Internal structure of the PD500
The PD500 is a simple triode designed for very high operation voltage (25kV) at a maximum anode power dissipation of 30W.
Electrons heated off the cathode are probably are probably focused by the shield intto the anode cylinder and hit the plate. The x-rays produced here have to pass the anode and the glass and so are considerably filtered.
Making the tube HV-proof
Although designed for 25kV (and so being relatively large), it is a good idea to take some extra effort to prevent arcover and corona, which might destroy the tube and are a nuisance anyway.
I found that the tube just fits into the rubber sealing of a certain kind of waste-water pipe (PP, for indoor use):
The round metal can serves as HV terminal (prevents spraying). The additional insulation with pvc pipe (grey) and silicon around the anode lead is not essential, the waste-water pipe is enough. The big advantage of this construction is that, when testing many tubes, they can be changed easily.
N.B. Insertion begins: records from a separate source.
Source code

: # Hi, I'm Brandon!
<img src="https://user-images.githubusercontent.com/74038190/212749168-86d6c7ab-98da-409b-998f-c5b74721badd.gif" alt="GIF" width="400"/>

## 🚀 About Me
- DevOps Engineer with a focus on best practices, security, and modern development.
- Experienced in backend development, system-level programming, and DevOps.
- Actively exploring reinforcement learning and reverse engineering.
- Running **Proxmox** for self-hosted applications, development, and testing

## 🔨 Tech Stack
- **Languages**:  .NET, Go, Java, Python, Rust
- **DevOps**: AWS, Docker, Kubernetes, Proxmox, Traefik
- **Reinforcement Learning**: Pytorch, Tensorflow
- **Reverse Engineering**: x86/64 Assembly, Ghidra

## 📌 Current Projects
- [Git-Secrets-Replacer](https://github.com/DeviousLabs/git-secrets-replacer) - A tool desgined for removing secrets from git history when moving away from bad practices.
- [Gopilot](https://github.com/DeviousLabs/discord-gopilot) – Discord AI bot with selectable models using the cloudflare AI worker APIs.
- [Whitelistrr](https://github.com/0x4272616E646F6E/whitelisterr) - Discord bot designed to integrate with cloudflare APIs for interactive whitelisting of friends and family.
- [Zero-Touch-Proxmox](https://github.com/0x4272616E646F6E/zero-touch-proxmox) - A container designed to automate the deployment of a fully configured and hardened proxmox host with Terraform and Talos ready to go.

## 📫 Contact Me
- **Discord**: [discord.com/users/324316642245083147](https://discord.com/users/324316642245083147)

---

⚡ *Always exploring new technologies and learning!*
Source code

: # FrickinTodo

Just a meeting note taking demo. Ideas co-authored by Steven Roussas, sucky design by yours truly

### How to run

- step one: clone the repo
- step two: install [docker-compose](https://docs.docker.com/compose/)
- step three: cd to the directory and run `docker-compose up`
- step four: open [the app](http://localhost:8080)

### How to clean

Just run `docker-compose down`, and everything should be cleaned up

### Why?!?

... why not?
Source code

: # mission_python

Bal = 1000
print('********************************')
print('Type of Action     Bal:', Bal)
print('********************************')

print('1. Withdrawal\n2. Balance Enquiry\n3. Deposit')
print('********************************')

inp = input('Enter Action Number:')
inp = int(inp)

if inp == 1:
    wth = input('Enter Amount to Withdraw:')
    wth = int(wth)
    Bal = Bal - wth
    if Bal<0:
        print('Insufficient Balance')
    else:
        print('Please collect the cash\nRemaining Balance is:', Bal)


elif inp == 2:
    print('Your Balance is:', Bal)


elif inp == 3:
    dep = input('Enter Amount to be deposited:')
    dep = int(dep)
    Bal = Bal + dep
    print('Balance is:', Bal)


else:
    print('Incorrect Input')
Lead case for proper shielding (added Sep 28 1998)
I constructed a lead case around the wooden mounts. It consists of a double layer of 1mm lead sheet. To shield radiation near the tube axis, I glued lead caps that just fit into the plastic pipe directly on the tube (with silicone rubber). This also improved the insulation at the hv end - the rubber sealings of the plastic pipe didn't do their job with all the metal around.
Operating the tube
I use the tube with my 100kV cascade and 8kVss supply driven by a variac. The anode contact gets 100kV max. from the cascade, all other pins except one of the two heating pins are grounded. The heating current (about 200mA) is supplied by an ordinary lab power supply, with some additional resistors in series. The heating current determines the cathode temperature, and this in turn the anode current. Note that the temperature follows the heating current with a large delay, you have to increase it very carefully and slowly. I usually choose 300uA anode current at 60kV (18W) - at 700uA, the anode begins to glow red and the tube gets very hot, and at more than 60kV I get cold cathode discharge (which I am afraid might damage the tube).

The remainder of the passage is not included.